» Work instructions: Which lines run from the line with "projects are available in the README." through the line with "- [ ] be contained" in the entries below? Print them exactly, both ends included, and nothing more.

******

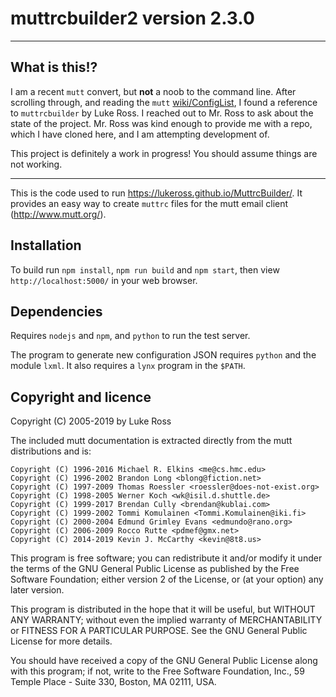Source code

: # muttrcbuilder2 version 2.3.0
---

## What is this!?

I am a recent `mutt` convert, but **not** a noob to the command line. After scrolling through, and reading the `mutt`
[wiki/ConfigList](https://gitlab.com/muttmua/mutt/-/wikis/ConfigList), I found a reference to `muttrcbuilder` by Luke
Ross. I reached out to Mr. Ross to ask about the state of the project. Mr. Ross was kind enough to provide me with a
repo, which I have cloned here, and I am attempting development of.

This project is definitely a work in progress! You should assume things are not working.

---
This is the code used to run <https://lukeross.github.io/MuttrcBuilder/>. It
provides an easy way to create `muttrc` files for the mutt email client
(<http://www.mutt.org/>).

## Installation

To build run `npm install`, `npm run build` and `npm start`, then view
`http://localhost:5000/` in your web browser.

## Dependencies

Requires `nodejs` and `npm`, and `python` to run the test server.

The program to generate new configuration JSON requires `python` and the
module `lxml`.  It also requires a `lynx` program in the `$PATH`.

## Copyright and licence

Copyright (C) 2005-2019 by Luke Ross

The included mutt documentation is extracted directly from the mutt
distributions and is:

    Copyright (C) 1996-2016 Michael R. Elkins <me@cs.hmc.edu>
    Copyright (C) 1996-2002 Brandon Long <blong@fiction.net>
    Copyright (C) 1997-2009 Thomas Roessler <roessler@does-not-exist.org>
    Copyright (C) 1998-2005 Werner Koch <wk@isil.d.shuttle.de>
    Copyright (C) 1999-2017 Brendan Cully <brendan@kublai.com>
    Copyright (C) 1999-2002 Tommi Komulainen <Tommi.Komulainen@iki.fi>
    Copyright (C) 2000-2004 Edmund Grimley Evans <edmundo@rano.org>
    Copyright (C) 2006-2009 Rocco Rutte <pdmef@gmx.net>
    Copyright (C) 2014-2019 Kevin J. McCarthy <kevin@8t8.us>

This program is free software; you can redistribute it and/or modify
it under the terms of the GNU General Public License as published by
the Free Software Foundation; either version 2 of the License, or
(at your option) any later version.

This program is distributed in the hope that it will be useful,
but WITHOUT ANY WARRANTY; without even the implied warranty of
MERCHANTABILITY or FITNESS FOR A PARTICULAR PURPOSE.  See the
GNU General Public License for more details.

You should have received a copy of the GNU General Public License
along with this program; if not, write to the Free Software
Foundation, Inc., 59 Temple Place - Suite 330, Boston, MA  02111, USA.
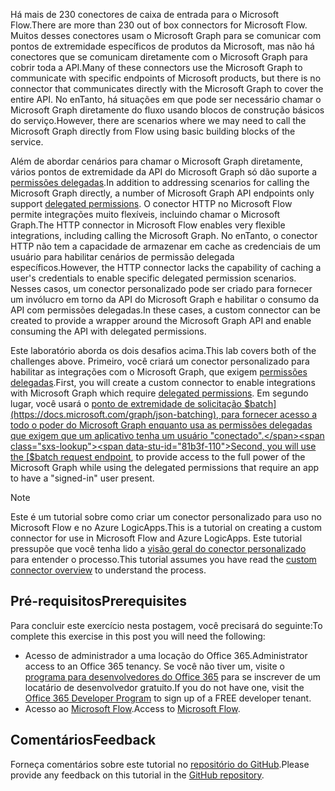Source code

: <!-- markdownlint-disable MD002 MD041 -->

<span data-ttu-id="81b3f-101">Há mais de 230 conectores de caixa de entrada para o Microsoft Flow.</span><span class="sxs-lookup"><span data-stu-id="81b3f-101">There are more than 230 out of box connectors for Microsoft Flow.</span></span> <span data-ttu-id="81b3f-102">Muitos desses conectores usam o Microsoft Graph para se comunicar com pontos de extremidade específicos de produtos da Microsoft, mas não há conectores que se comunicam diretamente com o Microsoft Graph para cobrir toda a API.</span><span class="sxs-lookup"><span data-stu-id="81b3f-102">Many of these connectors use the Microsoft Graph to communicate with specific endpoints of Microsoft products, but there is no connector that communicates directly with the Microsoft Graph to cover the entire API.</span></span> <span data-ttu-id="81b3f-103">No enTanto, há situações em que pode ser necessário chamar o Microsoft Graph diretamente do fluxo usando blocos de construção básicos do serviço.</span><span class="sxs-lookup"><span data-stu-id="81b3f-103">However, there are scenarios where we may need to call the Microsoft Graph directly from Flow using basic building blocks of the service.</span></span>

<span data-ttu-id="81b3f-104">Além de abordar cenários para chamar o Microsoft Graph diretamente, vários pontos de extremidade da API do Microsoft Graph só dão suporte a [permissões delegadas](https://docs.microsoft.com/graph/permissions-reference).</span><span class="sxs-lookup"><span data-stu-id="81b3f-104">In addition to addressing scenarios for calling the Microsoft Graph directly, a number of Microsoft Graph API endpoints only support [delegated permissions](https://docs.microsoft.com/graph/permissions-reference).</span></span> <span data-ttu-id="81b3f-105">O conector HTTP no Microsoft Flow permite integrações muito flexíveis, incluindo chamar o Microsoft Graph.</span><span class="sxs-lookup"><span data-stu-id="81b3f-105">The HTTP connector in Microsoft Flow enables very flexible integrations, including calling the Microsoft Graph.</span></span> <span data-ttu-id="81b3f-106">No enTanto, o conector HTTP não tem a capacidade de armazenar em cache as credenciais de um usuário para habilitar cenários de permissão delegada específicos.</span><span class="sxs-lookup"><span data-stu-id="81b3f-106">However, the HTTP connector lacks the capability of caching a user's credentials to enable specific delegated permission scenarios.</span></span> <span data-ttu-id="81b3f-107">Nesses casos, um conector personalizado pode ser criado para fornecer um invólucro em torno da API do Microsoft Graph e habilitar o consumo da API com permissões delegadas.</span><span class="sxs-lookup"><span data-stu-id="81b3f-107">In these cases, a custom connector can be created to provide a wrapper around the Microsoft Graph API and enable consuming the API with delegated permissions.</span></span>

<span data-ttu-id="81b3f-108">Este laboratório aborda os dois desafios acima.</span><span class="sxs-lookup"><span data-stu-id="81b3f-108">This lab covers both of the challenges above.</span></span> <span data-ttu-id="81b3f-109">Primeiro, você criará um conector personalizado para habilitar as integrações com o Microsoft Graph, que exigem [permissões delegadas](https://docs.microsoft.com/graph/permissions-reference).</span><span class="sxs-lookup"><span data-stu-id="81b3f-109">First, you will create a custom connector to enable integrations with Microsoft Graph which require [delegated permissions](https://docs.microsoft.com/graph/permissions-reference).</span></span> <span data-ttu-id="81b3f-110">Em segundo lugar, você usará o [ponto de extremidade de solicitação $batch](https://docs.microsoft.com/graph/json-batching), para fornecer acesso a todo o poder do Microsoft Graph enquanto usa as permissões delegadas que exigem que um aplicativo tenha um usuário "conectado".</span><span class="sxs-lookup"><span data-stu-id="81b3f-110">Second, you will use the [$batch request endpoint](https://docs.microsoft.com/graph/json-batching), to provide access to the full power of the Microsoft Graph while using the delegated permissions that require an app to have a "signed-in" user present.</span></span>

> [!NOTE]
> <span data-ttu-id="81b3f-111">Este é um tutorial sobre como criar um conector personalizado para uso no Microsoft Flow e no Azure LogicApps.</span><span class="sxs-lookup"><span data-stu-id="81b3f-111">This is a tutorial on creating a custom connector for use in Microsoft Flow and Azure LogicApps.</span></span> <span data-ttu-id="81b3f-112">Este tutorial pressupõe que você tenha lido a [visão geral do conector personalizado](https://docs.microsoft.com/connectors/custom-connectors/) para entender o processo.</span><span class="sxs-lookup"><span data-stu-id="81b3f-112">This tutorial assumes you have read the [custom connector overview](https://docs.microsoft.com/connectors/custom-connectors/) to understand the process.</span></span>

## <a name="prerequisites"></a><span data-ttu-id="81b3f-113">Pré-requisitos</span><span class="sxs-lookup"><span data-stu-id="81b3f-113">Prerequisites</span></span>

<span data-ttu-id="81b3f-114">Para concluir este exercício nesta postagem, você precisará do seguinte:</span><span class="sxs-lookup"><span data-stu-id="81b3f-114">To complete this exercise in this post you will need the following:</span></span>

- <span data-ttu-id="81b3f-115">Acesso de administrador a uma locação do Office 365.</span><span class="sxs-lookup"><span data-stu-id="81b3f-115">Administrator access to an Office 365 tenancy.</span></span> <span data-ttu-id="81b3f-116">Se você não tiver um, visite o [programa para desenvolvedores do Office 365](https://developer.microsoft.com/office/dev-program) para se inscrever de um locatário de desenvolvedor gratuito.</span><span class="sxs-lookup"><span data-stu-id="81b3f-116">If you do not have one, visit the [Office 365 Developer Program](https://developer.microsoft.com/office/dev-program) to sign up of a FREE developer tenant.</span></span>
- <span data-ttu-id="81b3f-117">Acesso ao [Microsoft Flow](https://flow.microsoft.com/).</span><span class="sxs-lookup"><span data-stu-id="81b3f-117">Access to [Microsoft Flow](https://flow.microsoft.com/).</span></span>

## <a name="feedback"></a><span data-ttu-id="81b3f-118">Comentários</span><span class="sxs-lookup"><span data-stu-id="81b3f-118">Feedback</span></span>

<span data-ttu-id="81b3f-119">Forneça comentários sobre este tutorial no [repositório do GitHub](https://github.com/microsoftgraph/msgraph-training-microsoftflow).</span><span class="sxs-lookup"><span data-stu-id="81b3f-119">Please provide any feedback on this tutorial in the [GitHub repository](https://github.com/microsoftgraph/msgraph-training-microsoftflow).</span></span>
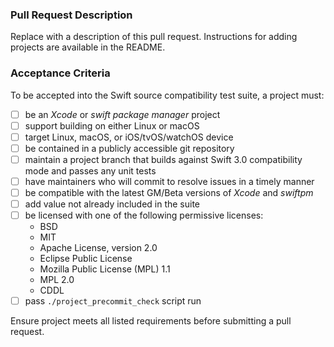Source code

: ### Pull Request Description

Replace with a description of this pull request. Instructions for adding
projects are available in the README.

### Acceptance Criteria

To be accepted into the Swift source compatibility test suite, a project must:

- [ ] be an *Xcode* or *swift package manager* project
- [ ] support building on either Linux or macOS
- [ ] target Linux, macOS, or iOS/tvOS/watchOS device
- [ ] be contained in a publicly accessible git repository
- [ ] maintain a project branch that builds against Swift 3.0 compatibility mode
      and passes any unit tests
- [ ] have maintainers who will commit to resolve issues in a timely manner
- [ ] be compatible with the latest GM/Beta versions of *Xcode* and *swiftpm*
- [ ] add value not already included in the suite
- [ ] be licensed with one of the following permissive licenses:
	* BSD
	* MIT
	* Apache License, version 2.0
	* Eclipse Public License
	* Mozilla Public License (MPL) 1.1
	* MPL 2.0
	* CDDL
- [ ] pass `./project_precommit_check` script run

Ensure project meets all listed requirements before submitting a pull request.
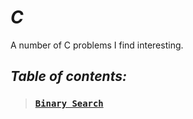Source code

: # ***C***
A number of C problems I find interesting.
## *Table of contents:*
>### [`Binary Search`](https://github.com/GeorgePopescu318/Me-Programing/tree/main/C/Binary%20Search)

******

» Result below:
projects are available in the README.

### Acceptance Criteria

To be accepted into the Swift source compatibility test suite, a project must:

- [ ] be an *Xcode* or *swift package manager* project
- [ ] support building on either Linux or macOS
- [ ] target Linux, macOS, or iOS/tvOS/watchOS device
- [ ] be contained in a publicly accessible git repository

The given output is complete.